Figure 1. GUV immobilization efficiency.

(A) Overlay of consecutive snapshots of POPC GUVs in the absence (left) and presence (right) of 0.5% w/v agarose gel in the external medium. Upper and lower images show confocal images of the equatorial cross sections (top) and the vesicle surface at the poles (bottom), respectively. The total measurement time is shown in the top corner of each picture. The membrane is labeled with 0.5 mol% of NBD-PE (false green color) and the vesicles encapsulate 2.5 μM SRB (false red color). (B) Fluorescence intensity of NBD-PE measured inside the ROIs indicated in A (white circle – proportional to the GUV size) as a function of time. (C) High-resolution 3D image reconstructions of GUVs immobilized in 0.5% w/v agarose.
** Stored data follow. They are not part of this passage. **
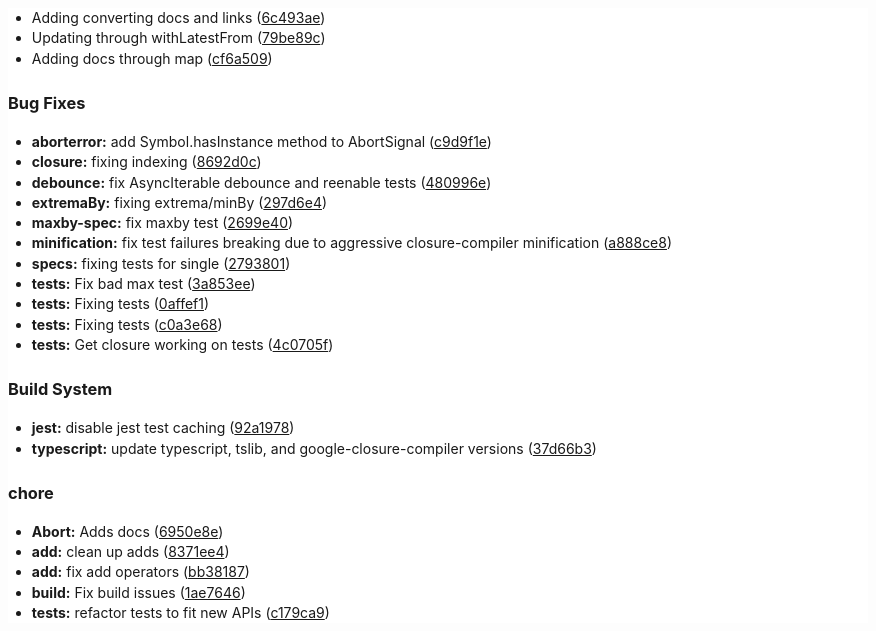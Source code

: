 
* Adding converting docs and links ([6c493ae](https://github.com/ReactiveX/IxJS/commit/6c493ae446ae7c035ec3b93a9ef51eb6e37790f7))
* Updating through withLatestFrom ([79be89c](https://github.com/ReactiveX/IxJS/commit/79be89cdce26f65434072ddfcbd9bf815dc1df19))
* Adding docs through map ([cf6a509](https://github.com/ReactiveX/IxJS/commit/cf6a50914321760e809aadb983e45fa67667066a))


### Bug Fixes

* **aborterror:** add Symbol.hasInstance method to AbortSignal ([c9d9f1e](https://github.com/ReactiveX/IxJS/commit/c9d9f1e5666d9432b22c2871b37f260f5a0c3bb2))
* **closure:** fixing indexing ([8692d0c](https://github.com/ReactiveX/IxJS/commit/8692d0c17786de4e61e3cbd244be4c064c62bb5c))
* **debounce:** fix AsyncIterable debounce and reenable tests ([480996e](https://github.com/ReactiveX/IxJS/commit/480996e092f8db33cf68646f943ad74819bbfdbb))
* **extremaBy:** fixing extrema/minBy ([297d6e4](https://github.com/ReactiveX/IxJS/commit/297d6e4c9d31d8dbfa8044b79edb4c5d74ad03f6))
* **maxby-spec:** fix maxby test ([2699e40](https://github.com/ReactiveX/IxJS/commit/2699e40d0435487bddabf6def2b6a43b2f0a90a9))
* **minification:** fix test failures breaking due to aggressive closure-compiler minification ([a888ce8](https://github.com/ReactiveX/IxJS/commit/a888ce8d74a9f7154b1e5e5f938946cf3514736c))
* **specs:** fixing tests for single ([2793801](https://github.com/ReactiveX/IxJS/commit/2793801bcb344e0b4d01d2021ed887934bfdebde))
* **tests:** Fix bad max test ([3a853ee](https://github.com/ReactiveX/IxJS/commit/3a853ee8144fd936c26aeb3a922c024c5a2f22f4))
* **tests:** Fixing tests ([0affef1](https://github.com/ReactiveX/IxJS/commit/0affef1c806dd6444bfe5c0bf94163a5f3b688e4))
* **tests:** Fixing tests ([c0a3e68](https://github.com/ReactiveX/IxJS/commit/c0a3e68a2966f8b7bf4bb6c2a2d27d8b393702da))
* **tests:** Get closure working on tests ([4c0705f](https://github.com/ReactiveX/IxJS/commit/4c0705fc318d97b8cf7e8d701386644daf8526f6))


### Build System

* **jest:** disable jest test caching ([92a1978](https://github.com/ReactiveX/IxJS/commit/92a1978b45025f107c93277b1e86720cc8858581))
* **typescript:** update typescript, tslib, and google-closure-compiler versions ([37d66b3](https://github.com/ReactiveX/IxJS/commit/37d66b31f6cc303e6a69c1caa43e7f3147096bec))


### chore

* **Abort:** Adds docs ([6950e8e](https://github.com/ReactiveX/IxJS/commit/6950e8ef6d579847b567c5f7632ce1fbce5c9acf))
* **add:** clean up adds ([8371ee4](https://github.com/ReactiveX/IxJS/commit/8371ee4144c6557a44c76ab25e48495687313651))
* **add:** fix add operators ([bb38187](https://github.com/ReactiveX/IxJS/commit/bb3818767cfb72c6ec26f455843f104d01464fae))
* **build:** Fix build issues ([1ae7646](https://github.com/ReactiveX/IxJS/commit/1ae76461497578404f9d8435736dbd0e49adae6b))
* **tests:** refactor tests to fit new APIs ([c179ca9](https://github.com/ReactiveX/IxJS/commit/c179ca9d528a4d8db0028acb703f31a20fee6a21))
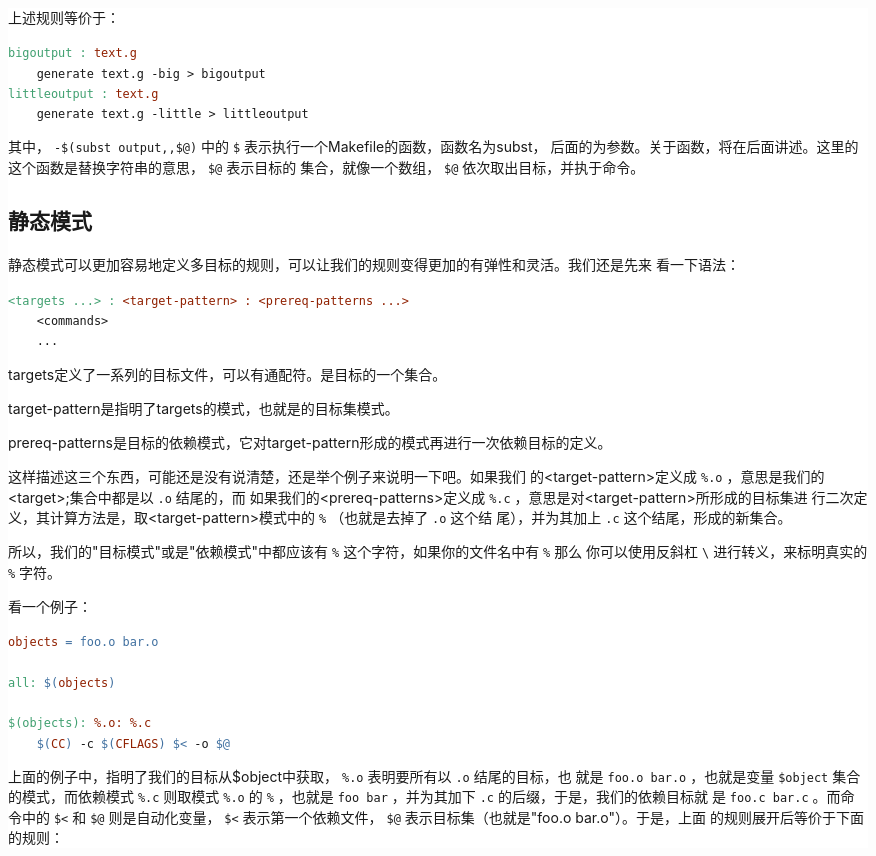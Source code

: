 上述规则等价于：

``` makefile
bigoutput : text.g
    generate text.g -big > bigoutput
littleoutput : text.g
    generate text.g -little > littleoutput
```

其中， `-$(subst output,,$@)` 中的 `$`
表示执行一个Makefile的函数，函数名为subst，
后面的为参数。关于函数，将在后面讲述。这里的这个函数是替换字符串的意思，
`$@` 表示目标的 集合，就像一个数组， `$@` 依次取出目标，并执于命令。

静态模式
--------

静态模式可以更加容易地定义多目标的规则，可以让我们的规则变得更加的有弹性和灵活。我们还是先来
看一下语法：

``` makefile
<targets ...> : <target-pattern> : <prereq-patterns ...>
    <commands>
    ...
```

targets定义了一系列的目标文件，可以有通配符。是目标的一个集合。

target-pattern是指明了targets的模式，也就是的目标集模式。

prereq-patterns是目标的依赖模式，它对target-pattern形成的模式再进行一次依赖目标的定义。

这样描述这三个东西，可能还是没有说清楚，还是举个例子来说明一下吧。如果我们
的\<target-pattern\>定义成 `%.o` ，意思是我们的\<target\>;集合中都是以
`.o` 结尾的，而 如果我们的\<prereq-patterns\>定义成 `%.c`
，意思是对\<target-pattern\>所形成的目标集进
行二次定义，其计算方法是，取\<target-pattern\>模式中的 `%`
（也就是去掉了 `.o` 这个结 尾），并为其加上 `.c`
这个结尾，形成的新集合。

所以，我们的"目标模式"或是"依赖模式"中都应该有 `%`
这个字符，如果你的文件名中有 `%` 那么 你可以使用反斜杠 `\`
进行转义，来标明真实的 `%` 字符。

看一个例子：

``` makefile
objects = foo.o bar.o

all: $(objects)

$(objects): %.o: %.c
    $(CC) -c $(CFLAGS) $< -o $@
```

上面的例子中，指明了我们的目标从\$object中获取， `%.o` 表明要所有以 `.o`
结尾的目标，也 就是 `foo.o bar.o` ，也就是变量 `$object`
集合的模式，而依赖模式 `%.c` 则取模式 `%.o` 的 `%` ，也就是 `foo bar`
，并为其加下 `.c` 的后缀，于是，我们的依赖目标就 是 `foo.c bar.c`
。而命令中的 `$<` 和 `$@` 则是自动化变量， `$<` 表示第一个依赖文件，
`$@` 表示目标集（也就是"foo.o bar.o"）。于是，上面
的规则展开后等价于下面的规则：
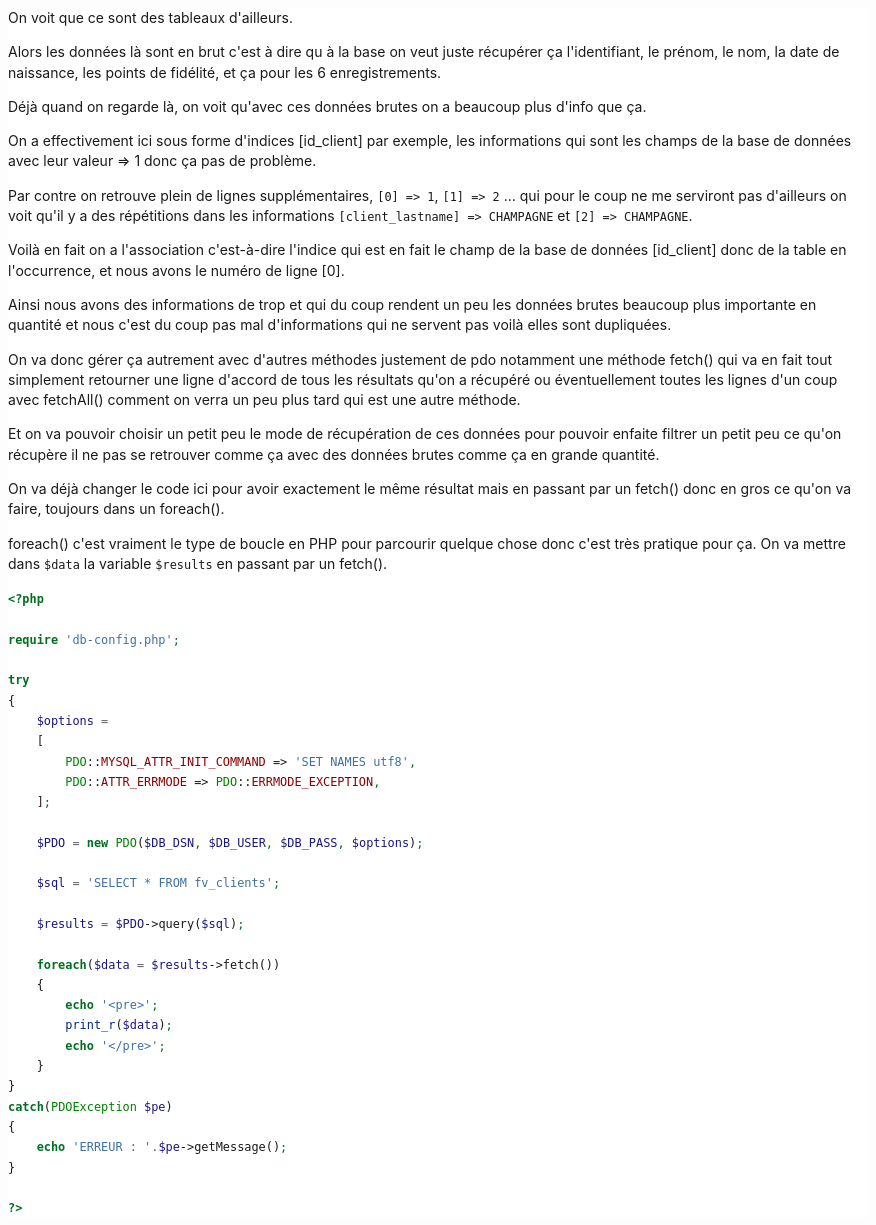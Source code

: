 On voit que ce sont des tableaux d'ailleurs. 

Alors les données là sont en brut c'est à dire qu à la base on veut juste récupérer ça l'identifiant, le prénom, le nom, la date de naissance, les points de fidélité, et ça pour les 6 enregistrements. 

Déjà quand on regarde là, on voit qu'avec ces données brutes on a beaucoup plus d'info que ça. 

On a effectivement ici sous forme d'indices [id_client] par exemple, les informations qui sont les champs de la base de données avec leur valeur => 1 donc ça pas de problème.

Par contre on retrouve plein de lignes supplémentaires, `[0] => 1`, `[1] => 2` … qui pour le coup ne me serviront pas d'ailleurs on voit qu'il y a des répétitions dans les informations `[client_lastname] => CHAMPAGNE` et `[2] => CHAMPAGNE`.

Voilà en fait on a l'association c'est-à-dire l'indice qui est en fait le champ de la base de données [id_client] donc de la table en l'occurrence, et nous avons le numéro de ligne [0]. 

Ainsi nous avons des informations de trop et qui du coup rendent un peu les données brutes beaucoup plus importante en quantité et nous c'est du coup pas mal d'informations qui ne servent pas voilà elles sont dupliquées. 

On va donc gérer ça autrement avec d'autres méthodes justement de pdo notamment une méthode fetch() qui va en fait tout simplement retourner une ligne d'accord de tous les résultats qu'on a récupéré ou éventuellement toutes les lignes d'un coup avec fetchAll() comment on verra un peu plus tard qui est une autre méthode.

Et on va pouvoir choisir un petit peu le mode de récupération de ces données pour pouvoir enfaite filtrer un petit peu ce qu'on récupère il ne pas se retrouver comme ça avec des données brutes comme ça en grande quantité. 

On va déjà changer le code ici pour avoir exactement le même résultat mais en passant par un fetch() donc en gros ce qu'on va faire, toujours dans un foreach().

foreach() c'est vraiment le type de boucle en PHP pour parcourir quelque chose donc c'est très pratique pour ça. On va mettre dans `$data` la variable `$results` en passant par un fetch().
```php
<?php

require 'db-config.php';

try
{
	$options =
	[
		PDO::MYSQL_ATTR_INIT_COMMAND => 'SET NAMES utf8',
		PDO::ATTR_ERRMODE => PDO::ERRMODE_EXCEPTION,
	];
	
	$PDO = new PDO($DB_DSN, $DB_USER, $DB_PASS, $options);
	
	$sql = 'SELECT * FROM fv_clients';
	
	$results = $PDO->query($sql);
	
	foreach($data = $results->fetch())
	{
		echo '<pre>';
		print_r($data);
		echo '</pre>';
	}
}
catch(PDOException $pe)
{
	echo 'ERREUR : '.$pe->getMessage();
}

?>
```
Left: GUV composed of DOPG:SM:chol (3:5:2–molar ratio) with 0.1 mol% of DiI C18. Ld and Lo domains are visible as bright and dark regions in the GUV membrane, respectively. Cross-sections (262 in total) were acquired at 512×512 pixels and 400 Hz scanning speed. Right: GUV made of made SM (in the gel phase) with 0.1 mol% DiI C18. Cross-sections (100) were acquired at 512×512 pixels and 400 Hz scanning speed. (D) Confocal snapshots of a GUV labeled with 0.5 mol% NBD-PE (green) dispersed in 0.5% w/v agarose and encapsulating 2.5 μM SRB (red). The images show the vesicle before and after membrane poration induced by an applied DC pulse (3 kV/cm, 150 μs). The pore region corresponds to the membrane discontinuity segment. Numbers correspond to time relative to the application of the pulse. The electric field direction is shown as an arrow. All scale bars correspond to 10 μm.